Burlington Northern Santa Fe Railroad has cut the number of late grain cars on its tracks and is doing all it can to catch up on a backlog of shipments, the company's chief executive said Thursday.
Train delays were chronic all winter and spring across the Midwest , creating costly backups for farmers and grain elevators. Some blamed the delays on the big jump in oil train traffic from North Dakota's Bakken fields, though BNSF said oil cars weren't the primary reason for the system-wide problems.
Train traffic is up across the country and North Dakota is the epicenter of growth, BNSF's Matt Rose told farmers and elected officials in Fargo.
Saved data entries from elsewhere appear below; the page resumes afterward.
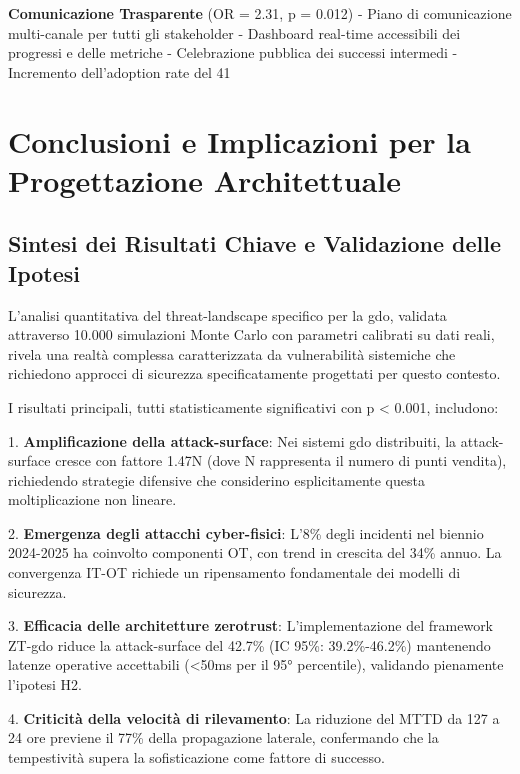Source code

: \textbf{Comunicazione Trasparente} (OR = 2.31, p = 0.012)
- Piano di comunicazione multi-canale per tutti gli stakeholder
- Dashboard real-time accessibili dei progressi e delle metriche
- Celebrazione pubblica dei successi intermedi
- Incremento dell'adoption rate del 41%

\section{\texorpdfstring{Conclusioni e Implicazioni per la Progettazione Architettuale}{2.7 - Conclusioni e Implicazioni per la Progettazione Architettuale}}

\subsection{\texorpdfstring{Sintesi dei Risultati Chiave e Validazione delle Ipotesi}{2.7.1 - Sintesi dei Risultati Chiave e Validazione delle Ipotesi}}

L'analisi quantitativa del \gls{threat-landscape} specifico per la \gls{gdo}, validata attraverso 10.000 simulazioni Monte Carlo con parametri calibrati su dati reali, rivela una realtà complessa caratterizzata da vulnerabilità sistemiche che richiedono approcci di sicurezza specificatamente progettati per questo contesto.

I risultati principali, tutti statisticamente significativi con p < 0.001, includono:

1. \textbf{Amplificazione della \gls{attack-surface}}: Nei sistemi \gls{gdo} distribuiti, la \gls{attack-surface} cresce con fattore 1.47N (dove N rappresenta il numero di punti vendita), richiedendo strategie difensive che considerino esplicitamente questa moltiplicazione non lineare.

2. \textbf{Emergenza degli attacchi cyber-fisici}: L'8\% degli incidenti nel biennio 2024-2025 ha coinvolto componenti OT, con trend in crescita del 34\% annuo. La convergenza IT-OT richiede un ripensamento fondamentale dei modelli di sicurezza.

3. \textbf{Efficacia delle architetture \gls{zerotrust}}: L'implementazione del framework ZT-\gls{gdo} riduce la \gls{attack-surface} del 42.7\% (IC 95\%: 39.2\%-46.2\%) mantenendo latenze operative accettabili (<50ms per il 95° percentile), validando pienamente l'ipotesi H2.

4. \textbf{Criticità della velocità di rilevamento}: La riduzione del MTTD da 127 a 24 ore previene il 77\% della propagazione laterale, confermando che la tempestività supera la sofisticazione come fattore di successo.

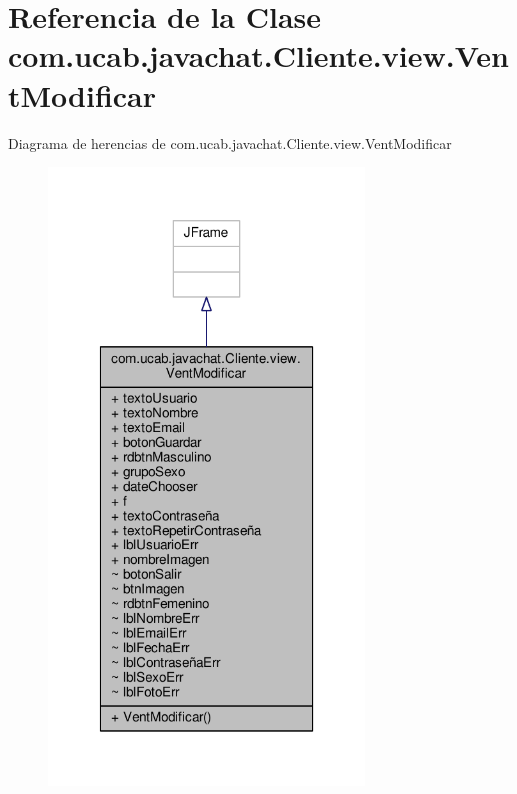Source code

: \hypertarget{classcom_1_1ucab_1_1javachat_1_1_cliente_1_1view_1_1_vent_modificar}{\section{Referencia de la Clase com.\-ucab.\-javachat.\-Cliente.\-view.\-Vent\-Modificar}
\label{classcom_1_1ucab_1_1javachat_1_1_cliente_1_1view_1_1_vent_modificar}
}


Diagrama de herencias de com.\-ucab.\-javachat.\-Cliente.\-view.\-Vent\-Modificar\nopagebreak
\begin{figure}[H]
\begin{center}
\leavevmode
\includegraphics[width=238pt]{classcom_1_1ucab_1_1javachat_1_1_cliente_1_1view_1_1_vent_modificar__inherit__graph}
\end{center}
\end{figure}


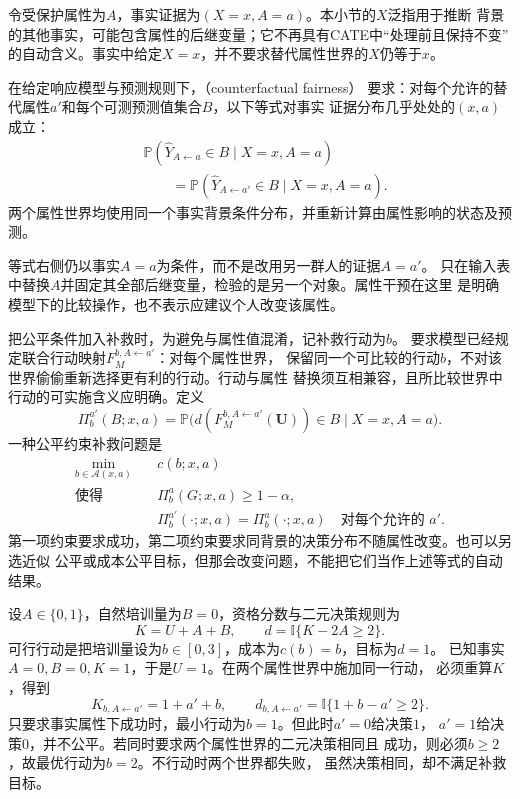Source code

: 令受保护属性为\(A\)，事实证据为\((X=x,A=a)\)。本小节的\(X\)泛指用于推断
背景的其他事实，可能包含属性的后继变量；它不再具有CATE中“处理前且保持不变”
的自动含义。事实中给定\(X=x\)，并不要求替代属性世界的\(X\)仍等于\(x\)。
\begin{definition}[反事实公平]
  \label{def:causal-counterfactual-fairness}
  在给定响应模型与预测规则下，（counterfactual fairness）
  要求：对每个允许的替代属性\(a'\)和每个可测预测值集合\(B\)，以下等式对事实
  证据分布几乎处处的\((x,a)\)成立：
  \begin{equation}
    \begin{aligned}
      &\mathbb P(\widehat Y_{A\leftarrow a}\in B\mid X=x,A=a)\\
      &\qquad=
      \mathbb P(\widehat Y_{A\leftarrow a'}\in B\mid X=x,A=a).
    \end{aligned}
    \label{eq:causal-counterfactual-fairness}
  \end{equation}
  两个属性世界均使用同一个事实背景条件分布，并重新计算由属性影响的状态及预测。
\end{definition}

等式右侧仍以事实\(A=a\)为条件，而不是改用另一群人的证据\(A=a'\)。
只在输入表中替换\(A\)并固定其全部后继变量，检验的是另一个对象。属性干预在这里
是明确模型下的比较操作，也不表示应建议个人改变该属性。

把公平条件加入补救时，为避免与属性值混淆，记补救行动为\(b\)。
要求模型已经规定联合行动映射\(F_M^{b,A\leftarrow a'}\)：对每个属性世界，
保留同一个可比较的行动\(b\)，不对该世界偷偷重新选择更有利的行动。行动与属性
替换须互相兼容，且所比较世界中行动的可实施含义应明确。定义
\[
  \Pi_b^{a'}(B;x,a)
  =
  \mathbb P\bigl(
    d(F_M^{b,A\leftarrow a'}(\bm U))\in B
    \mid X=x,A=a
  \bigr).
\]
一种公平约束补救问题是
\begin{equation}
  \begin{aligned}
    \min_{b\in\mathcal A(x,a)}\quad &c(b;x,a)\\
    \text{使得}\quad
    &\Pi_b^a(G;x,a)\geq1-\alpha,\\
    &\Pi_b^{a'}(\cdot;x,a)=\Pi_b^a(\cdot;x,a)
      \quad\text{对每个允许的 }a'.
  \end{aligned}
  \label{eq:causal-fair-recourse-objective}
\end{equation}
第一项约束要求成功，第二项约束要求同背景的决策分布不随属性改变。也可以另选近似
公平或成本公平目标，但那会改变问题，不能把它们当作上述等式的自动结果。

\begin{example}[成功行动未必满足公平约束]
  \label{ex:causal-fair-recourse}
  设\(A\in\{0,1\}\)，自然培训量为\(B=0\)，资格分数与二元决策规则为
  \[
    K=U+A+B,\qquad d=\mathbb I\{K-2A\geq2\}.
  \]
  可行行动是把培训量设为\(b\in[0,3]\)，成本为\(c(b)=b\)，目标为\(d=1\)。
  已知事实\(A=0,B=0,K=1\)，于是\(U=1\)。在两个属性世界中施加同一行动，
  必须重算\(K\)，得到
  \[
    K_{b,A\leftarrow a'}=1+a'+b,\qquad
    d_{b,A\leftarrow a'}=\mathbb I\{1+b-a'\geq2\}.
  \]
  只要求事实属性下成功时，最小行动为\(b=1\)。但此时\(a'=0\)给决策\(1\)，
  \(a'=1\)给决策\(0\)，并不公平。若同时要求两个属性世界的二元决策相同且
  成功，则必须\(b\geq2\)，故最优行动为\(b=2\)。不行动时两个世界都失败，
  虽然决策相同，却不满足补救目标。
\end{example}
Train traffic in the state is up 144 percent the past five years.
"We've never seen growth in a state like we're seeing today," he said. "We're going to continue to make those capacity expansions to be able to handle the ag, the coal business, the oil business and all the various business lines."
BNSF is adding hundreds of locomotives to its fleet, hiring thousands of workers and laying new track to bring rail supply and demand back into balance, Rose said.
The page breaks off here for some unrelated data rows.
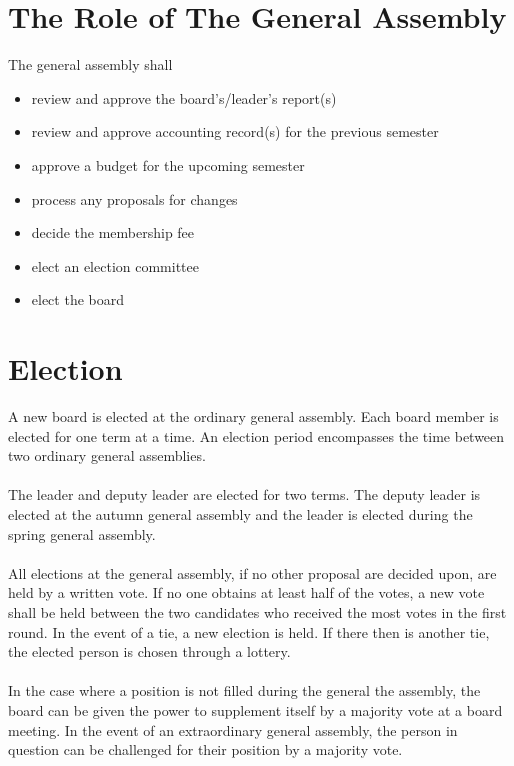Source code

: \documentclass[12pt,a4paper,norsk]{article}
\begin{document}
\section{The Role of The General Assembly}

The general assembly shall

\begin{itemize}
    \item review and approve the board's/leader's report(s)
    \item review and approve accounting record(s) for the previous semester
    \item approve a budget for the upcoming semester
    \item process any proposals for changes
    \item decide the membership fee
    \item elect an election committee
    \item elect the board
\end{itemize}



\section{Election}

A new board is elected at the ordinary general assembly. Each board member is elected for one term at a time.
An election period encompasses the time between two ordinary general assemblies.
\\
\\
The leader and deputy leader are elected for two terms. The deputy leader is elected at the autumn general assembly and the leader is elected during the spring general assembly.
\\
\\
All elections at the general assembly, if no other proposal are decided upon, are held by a written vote. If no one obtains at least half of the votes, a new vote shall be held between the two candidates who received the most votes in the first round. In the event of a tie, a new election is held. If there then is another tie, the elected person is chosen through a lottery.
\\
\\
In the case where a position is not filled during the general the assembly, the board can be given the power to supplement itself by a  majority vote at a board meeting. In the event of an extraordinary general assembly, the person in question can be challenged for their position by a  majority vote.
\end{document}
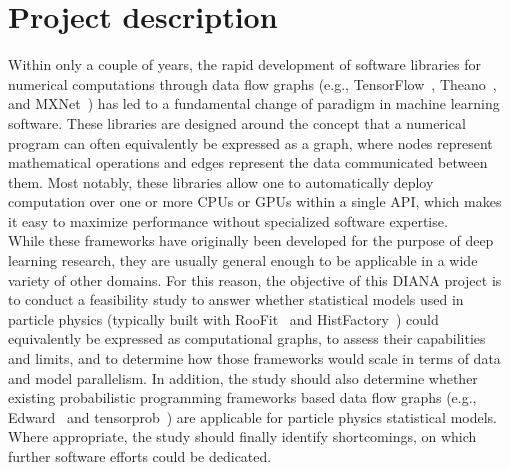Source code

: \section{Project description}

Within only a couple of years, the rapid development of software libraries for numerical computations through data flow graphs (e.g., TensorFlow~\cite{tensorflow2015-whitepaper}, Theano~\cite{theano-full}, and MXNet~\cite{DBLP:journals/corr/ChenLLLWWXXZZ15}) has led to a fundamental change of paradigm in machine learning software.
These libraries are designed around the concept that a numerical program can often equivalently be expressed as a graph, where nodes represent mathematical operations and edges represent the data communicated between them.
Most notably, these libraries allow one to automatically deploy computation over one or more CPUs or GPUs within a single API, which makes it easy to maximize performance without specialized software expertise.\\

While these frameworks have originally been developed for the purpose of deep learning research, they are usually general enough to be applicable in a wide variety of other domains.
For this reason, the objective of this DIANA project is to conduct a feasibility study to answer whether statistical models used in particle physics (typically built with RooFit~\cite{Verkerke:2003ir} and HistFactory~\cite{Cranmer:2012sba}) could equivalently be expressed as computational graphs, to assess their capabilities and limits, and to determine how those frameworks would scale in terms of data and model parallelism.
In addition, the study should also determine whether existing probabilistic programming frameworks based data flow graphs (e.g., Edward~\cite{tran2016edward} and tensorprob~\cite{tensorprob2016}) are applicable for particle physics statistical models.
Where appropriate, the study should finally identify shortcomings, on which further software efforts could be dedicated.

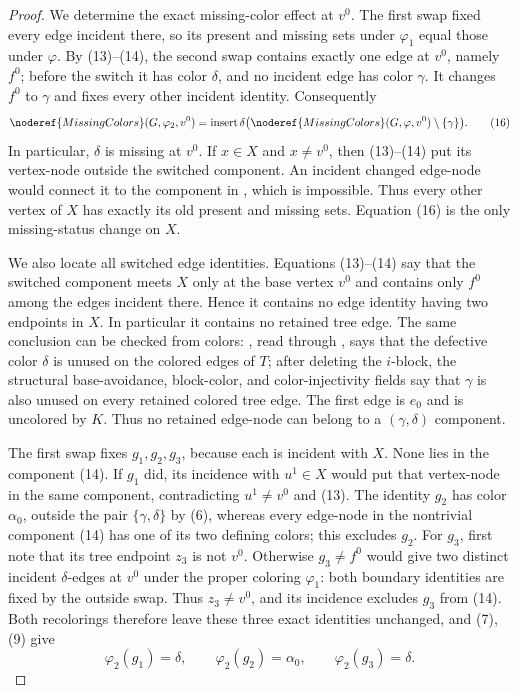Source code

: \begin{proof}
We determine the exact missing-color effect at $v^0$.  The first swap
fixed every edge incident there, so its present and missing sets under
$\varphi_1$ equal those under $\varphi$.  By (13)--(14), the second swap
contains exactly one edge at $v^0$, namely $f^0$; before the switch it has
color $\delta$, and no incident edge has color $\gamma$.  It changes
$f^0$ to $\gamma$ and fixes every other incident identity.  Consequently
\[
 \noderef{MissingColors}(G,\varphi_2,v^0)
  =\operatorname{insert}\delta
     \bigl(\noderef{MissingColors}(G,\varphi,v^0)
       \setminus\{\gamma\}\bigr).                             \tag{16}
\]
In particular, $\delta$ is missing at $v^0$.  If $x\in X$ and
$x\ne v^0$, then (13)--(14) put its vertex-node outside the switched
component.  An incident changed edge-node would connect it to the
component in , which is impossible.
Thus every other vertex of $X$ has exactly its old present and missing
sets.  Equation (16) is the only missing-status change on $X$.

We also locate all switched edge identities.  Equations (13)--(14) say
that the switched component meets $X$ only at the base vertex $v^0$ and
contains only $f^0$ among the edges incident there.  Hence it contains no
edge identity having two endpoints in $X$.  In particular it contains no
retained tree edge.  The same conclusion can be checked from colors:
, read through
, says that the defective color $\delta$ is unused
on the colored edges of $T$; after deleting the $i$-block, the structural
base-avoidance, block-color, and color-injectivity fields say that
$\gamma$ is also unused on every retained colored tree edge.  The first
edge is $e_0$ and is uncolored by $K$.  Thus no retained edge-node can
belong to a $(\gamma,\delta)$ component.

The first swap fixes $g_1,g_2,g_3$, because each is incident with $X$.
None lies in the component (14).  If $g_1$ did, its incidence with
$u^1\in X$ would put that vertex-node in the same component, contradicting
$u^1\ne v^0$ and (13).  The identity $g_2$ has color $\alpha_0$, outside
the pair $\{\gamma,\delta\}$ by (6), whereas every edge-node in the
nontrivial component (14) has one of its two defining colors; this excludes
$g_2$.  For $g_3$, first note that its tree endpoint $z_3$ is not $v^0$.
Otherwise $g_3\ne f^0$ would give two distinct
incident $\delta$-edges at $v^0$ under the proper coloring $\varphi_1$:
both boundary identities are fixed by the outside swap.  Thus
$z_3\ne v^0$, and its incidence excludes $g_3$ from (14).  Both
recolorings therefore leave these three exact identities unchanged, and
(7), (9) give
\[
 \varphi_2(g_1)=\delta,\qquad
 \varphi_2(g_2)=\alpha_0,\qquad
 \varphi_2(g_3)=\delta.                                      \tag{17}
\]


\end{proof}
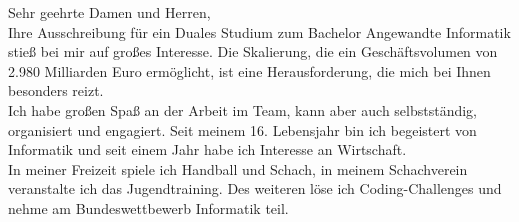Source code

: \documentclass[
	a4paper,
	sidebarwidth=0.34\paperwidth,
]{fortysecondscv}
\begin{document}

\begin{sidebar}
\begin{sidebarminipage}

		\plotlogobefore

		\plotprofilepicture

		\plotlogoafter

		\vspace{1ex}

		\nameandjob

		\vspace*{0.5em}
		\begin{icontable}[1.6]{1.7em}{0.4em}
			\personaldata
		\end{icontable}

\end{sidebarminipage}
\end{sidebar}



{\raggedright \large Sehr geehrte Damen und Herren,\\Ihre Ausschreibung für ein Duales Studium zum Bachelor Angewandte Informatik stieß bei mir auf großes Interesse. Die Skalierung, die ein Geschäftsvolumen von 2.980 Milliarden Euro ermöglicht, ist eine Herausforderung, die mich bei Ihnen besonders reizt.\\Ich habe großen Spaß an der Arbeit im Team, kann aber auch selbstständig, organisiert und engagiert. Seit meinem 16. Lebensjahr bin ich begeistert von Informatik und seit einem Jahr habe ich Interesse an Wirtschaft.\\In meiner Freizeit spiele ich Handball und Schach, in meinem Schachverein veranstalte ich das Jugendtraining. Des weiteren löse ich Coding-Challenges und nehme am Bundeswettbewerb Informatik teil.}

\newpage



\makefrontsidebar
\end{document}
He also tried to dispel the feeling among many farmers that oil shipments get priority over grain.
"We're not proud of this, but both fleets are exactly down the same amount," Rose said. "It's just the reality and we do not believe that unintentionally or intentionally we have discriminated against either of these."
Some farm commodity groups say they are seeing improvements in shipping. Others say they've lost sales because of shipping delays.